What is the significance of GPR174 in vascular recovery, and how can antibodies help investigate this function?

Recent research has uncovered a critical role for GPR174 in vascular recovery following ischemic injury. GPR174 knockout mice demonstrate enhanced blood flow recovery in hindlimb ischemia models through mechanisms involving AREG (amphiregulin) expression regulation. Antibody-based research approaches to investigate this function include:

• Immunofluorescence co-staining of tissue sections: Using GPR174 antibodies alongside endothelial cell markers (CD31) and proliferation markers (Ki67) in ischemic tissue samples allows visualization of the relationship between GPR174 expression and vascular regeneration. Studies have shown that GPR174-deficient mice exhibit increased arteriogenesis post-hindlimb ischemia, with larger lumen sizes in ischemic adductor muscles and increased numbers of endothelial cells .

• Flow cytometry-based endothelial cell quantification: GPR174 antibodies combined with endothelial markers help quantify CD45-CD31+ endothelial cells in tissue samples, confirming that GPR174 deficiency leads to increased endothelial cell numbers after ischemic injury. This approach has demonstrated elevated proliferation and reduced apoptosis of endothelial cells in GPR174 knockout mice following hindlimb ischemia .

• Hypoxia assessment in correlation with GPR174 expression: By correlating GPR174 staining patterns with hypoxic areas (detected through pimonidazole injection), researchers have determined that GPR174 knockout reduces the degree of hypoxia in ischemic muscles, consistent with increased arteriogenesis. This finding suggests that GPR174 plays a crucial inhibitory role in ischemia-induced angiogenesis and arteriogenesis .

• Ex vivo Matrigel plug assays: Using GPR174 antibodies to characterize cellular components in Matrigel plugs has helped confirm that GPR174 deletion promotes neovascularization, with GPR174 knockout mice exhibiting increases in vessel formation and hemoglobin content, indicating mature vascular formation and perfusion .

How can GPR174 antibodies be utilized in GPCR-focused drug discovery research?

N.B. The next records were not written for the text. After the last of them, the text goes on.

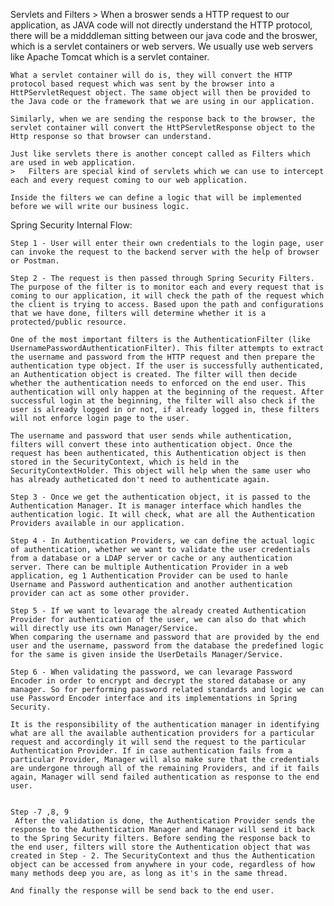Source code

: Servlets and Filters
	> When a broswer sends a HTTP request to our application, as JAVA code will not directly understand the HTTP protocol, there will be a midddleman sitting between our java code and the broswer, which is a servlet containers or web servers. We usually use web servers like Apache Tomcat which is a servlet container.
	
	What a servlet container will do is, they will convert the HTTP protocol based request which was sent by the browser into a HttPServletRequest object. The same object will then be provided to the Java code or the framework that we are using in our application.
	
	Similarly, when we are sending the response back to the browser, the servlet container will convert the HttPServletResponse object to the Http response so that browser can understand.
	
	Just like servlets there is another concept called as Filters which are used in web application.
	>	Filters are special kind of servlets which we can use to intercept each and every request coming to our web application.
	
	Inside the filters we can define a logic that will be implemented before we will write our business logic.
	
	
Spring Security Internal Flow:

	Step 1 - User will enter their own credentials to the login page, user can invoke the request to the backend server with the help of browser or Postman.
	
	Step 2 - The request is then passed through Spring Security Filters. The purpose of the filter is to monitor each and every request that is coming to our application, it will check the path of the request which the client is trying to access. Based upon the path and configurations that we have done, filters will determine whether it is a protected/public resource. 
	
	One of the most important filters is the AuthenticationFilter (like UsernamePasswordAuthenticationFilter). This filter attempts to extract the username and password from the HTTP request and then prepare the authentication type object. If the user is successfully authenticated, an Authentication object is created. The filter will then decide whether the authentication needs to enforced on the end user. This authentication will only happen at the beginning of the request. After successful login at the beginning, the filter will also check if the user is already logged in or not, if already logged in, these filters will not enforce login page to the user.
	
	The username and password that user sends while authentication, filters will convert these into authentication object. Once the request has been authenticated, this Authentication object is then stored in the SecurityContext, which is held in the SecurityContextHolder. This object will help when the same user who has already autheticated don't need to authenticate again.
	
	Step 3 - Once we get the authentication object, it is passed to the Authentication Manager. It is manager interface which handles the authentication logic. It will check, what are all the Authentication Providers available in our application.
	
	Step 4 - In Authentication Providers, we can define the actual logic of authentication, whether we want to validate the user credentials from a database or a LDAP server or cache or any authentication server. There can be multiple Authentication Provider in a web application, eg 1 Authentication Provider can be used to hanle Username and Password authentication and another authentication provider can act as some other provider.
	
	Step 5 - If we want to levarage the already created Authentication Provider for authentication of the user, we can also do that which will directly use its own Manager/Service.
	When comparing the username and password that are provided by the end user and the username, password from the database the predefined logic for the same is given inside the UserDetails Manager/Service.
	
	Step 6 - When validating the password, we can levarage Password Encoder in order to encrypt and decrypt the stored database or any manager. So for performing password related standards and logic we can use Password Encoder interface and its implementations in Spring Security.
	
	It is the responsibility of the authentication manager in identifying what are all the available authentication providers for a particular request and accordingly it will send the request to the particular Authentication Provider. If in case authentication fails from a particular Provider, Manager will also make sure that the credentials are undergone through all of the remaining Providers, and if it fails again, Manager will send failed authentication as response to the end user.
	
	
	Step -7 ,8, 9
	 After the validation is done, the Authentication Provider sends the response to the Authentication Manager and Manager will send it back to the Spring Security filters. Before sending the response back to the end user, filters will store the Authentication object that was created in Step - 2. The SecurityContext and thus the Authentication object can be accessed from anywhere in your code, regardless of how many methods deep you are, as long as it's in the same thread.
	
	And finally the response will be send back to the end user.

GPR174 antibodies play a vital role in screening and validating potential modulators of this receptor. Advanced drug discovery applications include:

• Competitive binding assays: Using labeled GPR174 antibodies targeting the extracellular domain in flow cytometry-based competition assays with candidate compounds can help identify potential ligands or antagonists. This approach has helped characterize compounds like those in Group I (compounds 1-3) that demonstrate varying EC50 values for GPR174 activity modulation .

• Receptor internalization studies: Fluorescently labeled GPR174 antibodies enable tracking of receptor internalization upon ligand binding or compound treatment, providing insights into compound efficacy and mechanism of action. This is particularly relevant for compounds classified as antagonists or allosteric modulators of GPR174 .

• Target validation in disease models: Immunohistochemistry with GPR174 antibodies in disease tissue models helps validate the receptor as a therapeutic target for conditions where GPR174 has been implicated, including cancer, nervous system disorders, and conditions requiring neuroregeneration .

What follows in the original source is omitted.